GIVEN RECORDS:
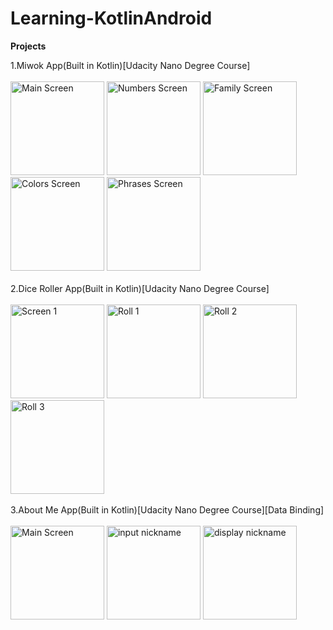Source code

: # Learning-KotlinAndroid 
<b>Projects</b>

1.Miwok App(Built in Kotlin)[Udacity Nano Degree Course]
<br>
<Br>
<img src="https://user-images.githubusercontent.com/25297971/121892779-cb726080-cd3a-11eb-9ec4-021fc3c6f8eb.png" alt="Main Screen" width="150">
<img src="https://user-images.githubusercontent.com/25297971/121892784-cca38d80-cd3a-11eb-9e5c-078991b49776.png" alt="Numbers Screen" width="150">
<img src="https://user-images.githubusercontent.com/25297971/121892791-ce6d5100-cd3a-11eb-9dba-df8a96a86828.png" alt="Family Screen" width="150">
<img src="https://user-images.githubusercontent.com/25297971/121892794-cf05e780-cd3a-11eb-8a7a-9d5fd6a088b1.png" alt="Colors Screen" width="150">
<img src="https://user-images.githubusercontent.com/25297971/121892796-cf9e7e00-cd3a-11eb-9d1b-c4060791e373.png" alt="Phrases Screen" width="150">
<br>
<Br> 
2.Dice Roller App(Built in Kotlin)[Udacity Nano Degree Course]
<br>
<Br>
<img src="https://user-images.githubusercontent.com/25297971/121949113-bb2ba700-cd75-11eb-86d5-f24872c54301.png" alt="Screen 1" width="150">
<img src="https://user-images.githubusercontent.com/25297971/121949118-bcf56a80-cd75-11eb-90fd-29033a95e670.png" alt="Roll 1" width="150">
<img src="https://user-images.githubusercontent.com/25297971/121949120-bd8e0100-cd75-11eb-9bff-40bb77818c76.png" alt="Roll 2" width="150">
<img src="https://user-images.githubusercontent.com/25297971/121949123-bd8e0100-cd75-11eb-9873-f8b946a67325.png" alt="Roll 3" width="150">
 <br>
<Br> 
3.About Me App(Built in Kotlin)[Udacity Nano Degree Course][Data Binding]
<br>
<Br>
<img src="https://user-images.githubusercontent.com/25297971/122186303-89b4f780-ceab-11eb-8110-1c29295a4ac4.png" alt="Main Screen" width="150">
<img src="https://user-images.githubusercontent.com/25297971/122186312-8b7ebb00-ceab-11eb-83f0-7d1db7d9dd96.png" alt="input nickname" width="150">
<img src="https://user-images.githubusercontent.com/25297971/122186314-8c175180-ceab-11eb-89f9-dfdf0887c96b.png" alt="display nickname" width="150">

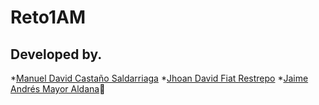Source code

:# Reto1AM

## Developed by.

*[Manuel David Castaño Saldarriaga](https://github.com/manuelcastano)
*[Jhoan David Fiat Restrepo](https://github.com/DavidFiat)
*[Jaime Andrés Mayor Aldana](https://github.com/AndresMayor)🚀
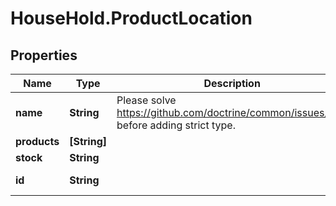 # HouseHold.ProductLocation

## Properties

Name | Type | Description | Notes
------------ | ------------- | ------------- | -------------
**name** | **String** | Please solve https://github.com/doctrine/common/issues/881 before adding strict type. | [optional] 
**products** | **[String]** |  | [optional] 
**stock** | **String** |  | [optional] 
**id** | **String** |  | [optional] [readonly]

DESCRIPTION OF THE TASK:
Give the entries back verbatim and omit the images.

TASK RESPONSE:
Source code

: # Learning-KotlinAndroid 
<b>Projects</b>

1.Miwok App(Built in Kotlin)[Udacity Nano Degree Course]
<br>
<Br>
<img src="https://user-images.githubusercontent.com/25297971/121892779-cb726080-cd3a-11eb-9ec4-021fc3c6f8eb.png" alt="Main Screen" width="150">
<img src="https://user-images.githubusercontent.com/25297971/121892784-cca38d80-cd3a-11eb-9e5c-078991b49776.png" alt="Numbers Screen" width="150">
<img src="https://user-images.githubusercontent.com/25297971/121892791-ce6d5100-cd3a-11eb-9dba-df8a96a86828.png" alt="Family Screen" width="150">
<img src="https://user-images.githubusercontent.com/25297971/121892794-cf05e780-cd3a-11eb-8a7a-9d5fd6a088b1.png" alt="Colors Screen" width="150">
<img src="https://user-images.githubusercontent.com/25297971/121892796-cf9e7e00-cd3a-11eb-9d1b-c4060791e373.png" alt="Phrases Screen" width="150">
<br>
<Br> 
2.Dice Roller App(Built in Kotlin)[Udacity Nano Degree Course]
<br>
<Br>
<img src="https://user-images.githubusercontent.com/25297971/121949113-bb2ba700-cd75-11eb-86d5-f24872c54301.png" alt="Screen 1" width="150">
<img src="https://user-images.githubusercontent.com/25297971/121949118-bcf56a80-cd75-11eb-90fd-29033a95e670.png" alt="Roll 1" width="150">
<img src="https://user-images.githubusercontent.com/25297971/121949120-bd8e0100-cd75-11eb-9bff-40bb77818c76.png" alt="Roll 2" width="150">
<img src="https://user-images.githubusercontent.com/25297971/121949123-bd8e0100-cd75-11eb-9873-f8b946a67325.png" alt="Roll 3" width="150">
 <br>
<Br> 
3.About Me App(Built in Kotlin)[Udacity Nano Degree Course][Data Binding]
<br>
<Br>
<img src="https://user-images.githubusercontent.com/25297971/122186303-89b4f780-ceab-11eb-8110-1c29295a4ac4.png" alt="Main Screen" width="150">
<img src="https://user-images.githubusercontent.com/25297971/122186312-8b7ebb00-ceab-11eb-83f0-7d1db7d9dd96.png" alt="input nickname" width="150">
<img src="https://user-images.githubusercontent.com/25297971/122186314-8c175180-ceab-11eb-89f9-dfdf0887c96b.png" alt="display nickname" width="150">

Source code

:# Reto1AM

## Developed by.

*[Manuel David Castaño Saldarriaga](https://github.com/manuelcastano)
*[Jhoan David Fiat Restrepo](https://github.com/DavidFiat)
*[Jaime Andrés Mayor Aldana](https://github.com/AndresMayor)🚀
 # HouseHold.ProductLocation

## Properties

Name | Type | Description | Notes
------------ | ------------- | ------------- | -------------
**name** | **String** | Please solve https://github.com/doctrine/common/issues/881 before adding strict type. | [optional] 
**products** | **[String]** |  | [optional] 
**stock** | **String** |  | [optional] 
**id** | **String** |  | [optional] [readonly]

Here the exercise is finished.